Fue hasta ella y se acomodó en el sillón de cuero que había junto al suyo. Anna sintió su presencia a su lado y le temblaron las manos. La presencia de Paco era tan fuerte que la sobrecogió, y el penetrante olor de su colonia hizo que la cabeza le diera vueltas. Él se dio cuenta de que la revista de Anna temblaba y se vio enamorándose de esa pálida joven a la que ni siquiera conocía. Dijo algo en una lengua extranjera y su voz sonó profunda e imponente. Anna tomó aliento y bajó la revista. ¿Le hablaba a ella? Cuando miró a Paco vio sus ojos gris-azulados; había algo salvaje en su expresión, y de pronto él sintió la necesidad de pelear con ella y de domesticarla como hacía con los ponis que tenía en Santa Catalina. Anna parpadeó, inquieta.

– Es usted demasiado bella para estar sentada aquí sola -le dijo con un fuerte acento-. He venido a encontrarme con alguien, pero se retrasa. Me alegro de que así sea. Espero que ni siquiera aparezca. ¿También espera usted a alguien?
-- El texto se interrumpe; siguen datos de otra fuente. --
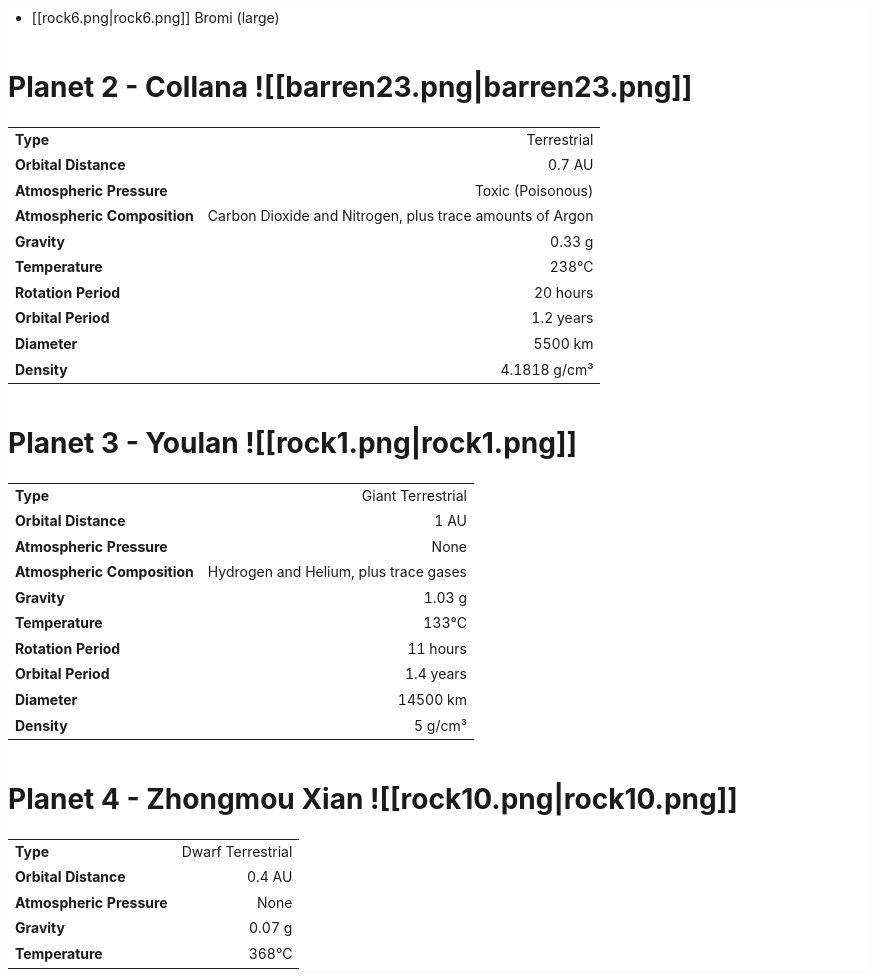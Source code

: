 - [[rock6.png\|rock6.png]] Bromi (large)

# Planet 2 - Collana ![[barren23.png\|barren23.png]]
|                             |                           |
| --------------------------- | -------------------------:|
| **Type**                    |             Terrestrial |
| **Orbital Distance**        |   0.7 AU |
| **Atmospheric Pressure**    |       Toxic (Poisonous) |
| **Atmospheric Composition** |      Carbon Dioxide and Nitrogen, plus trace amounts of Argon |
| **Gravity**                 |        0.33 g |
| **Temperature**             |    238°C |
| **Rotation Period**         |  20 hours |
| **Orbital Period** | 1.2 years |
| **Diameter**                |      5500 km | 
| **Density**                 |    4.1818 g/cm³ |





# Planet 3 - Youlan ![[rock1.png\|rock1.png]]
|                             |                           |
| --------------------------- | -------------------------:|
| **Type**                    |             Giant Terrestrial |
| **Orbital Distance**        |   1 AU |
| **Atmospheric Pressure**    |       None |
| **Atmospheric Composition** |      Hydrogen and Helium, plus trace gases |
| **Gravity**                 |        1.03 g |
| **Temperature**             |    133°C |
| **Rotation Period**         |  11 hours |
| **Orbital Period** | 1.4 years |
| **Diameter**                |      14500 km | 
| **Density**                 |    5 g/cm³ |





# Planet 4 - Zhongmou Xian ![[rock10.png\|rock10.png]]
|                             |                           |
| --------------------------- | -------------------------:|
| **Type**                    |             Dwarf Terrestrial |
| **Orbital Distance**        |   0.4 AU |
| **Atmospheric Pressure**    |       None |
| **Gravity**                 |        0.07 g |
| **Temperature**             |    368°C |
Anna miró su rostro esperanzado y respondió que estaba esperando a que su madre y su tía llegaran para tomar el té. Él pareció aliviado.

– Entonces, ¿no espera usted a su marido? -dijo, y ella percibió el malicioso centelleo que brilló por un segundo en sus ojos. Paco bajó la mirada hacia la mano izquierda de Anna y añadió-: No, no está usted casada. Eso me hace muy feliz.

Ella se echó a reír y volvió a bajar la mirada. Era consciente de que no debía estar hablando con un desconocido, pero había honradez en la expresión de Paco, o al menos eso es lo que ella creyó ver en él, y además estaba en Londres, la ciudad del romance. Esperaba que su madre y su tía tardaran en aparecer y poder disfrutar así de unos cuantos minutos más. Nunca había visto a un hombre tan guapo.

– ¿Vive usted aquí? -preguntó Paco.

– No, he venido a pasar el fin de semana. He venido de compras y… -Anna se preguntó a qué debían ir las chicas ricas a Londres y añadió-: a ver algunos museos e iglesias.

Él pareció impresionado.

– ¿De dónde es usted?

– De Irlanda. Soy irlandesa.

– Yo también estoy lejos de casa.

– ¿De dónde es usted? -preguntó Anna. Cuando respondió, el rostro de Paco se encendió de puro entusiasmo.

– Soy de Argentina, el país de Dios. Allí donde el sol es del tamaño de una naranja gigante y el cielo es tan inmenso que es como el reflejo del reino celestial.

Anna sonrió ante la poesía de aquella descripción. Él la miraba tan fijo a los ojos que ella se sintió totalmente incapaz de apartar la mirada. De repente la aterró la idea de que él se fuera y de no volver a verle.

– ¿Y qué hace usted aquí? -preguntó, sintiendo cómo se le tensaba la garganta por la emoción. Por favor, Dios, no dejes que se vaya, rezó. Danos más tiempo.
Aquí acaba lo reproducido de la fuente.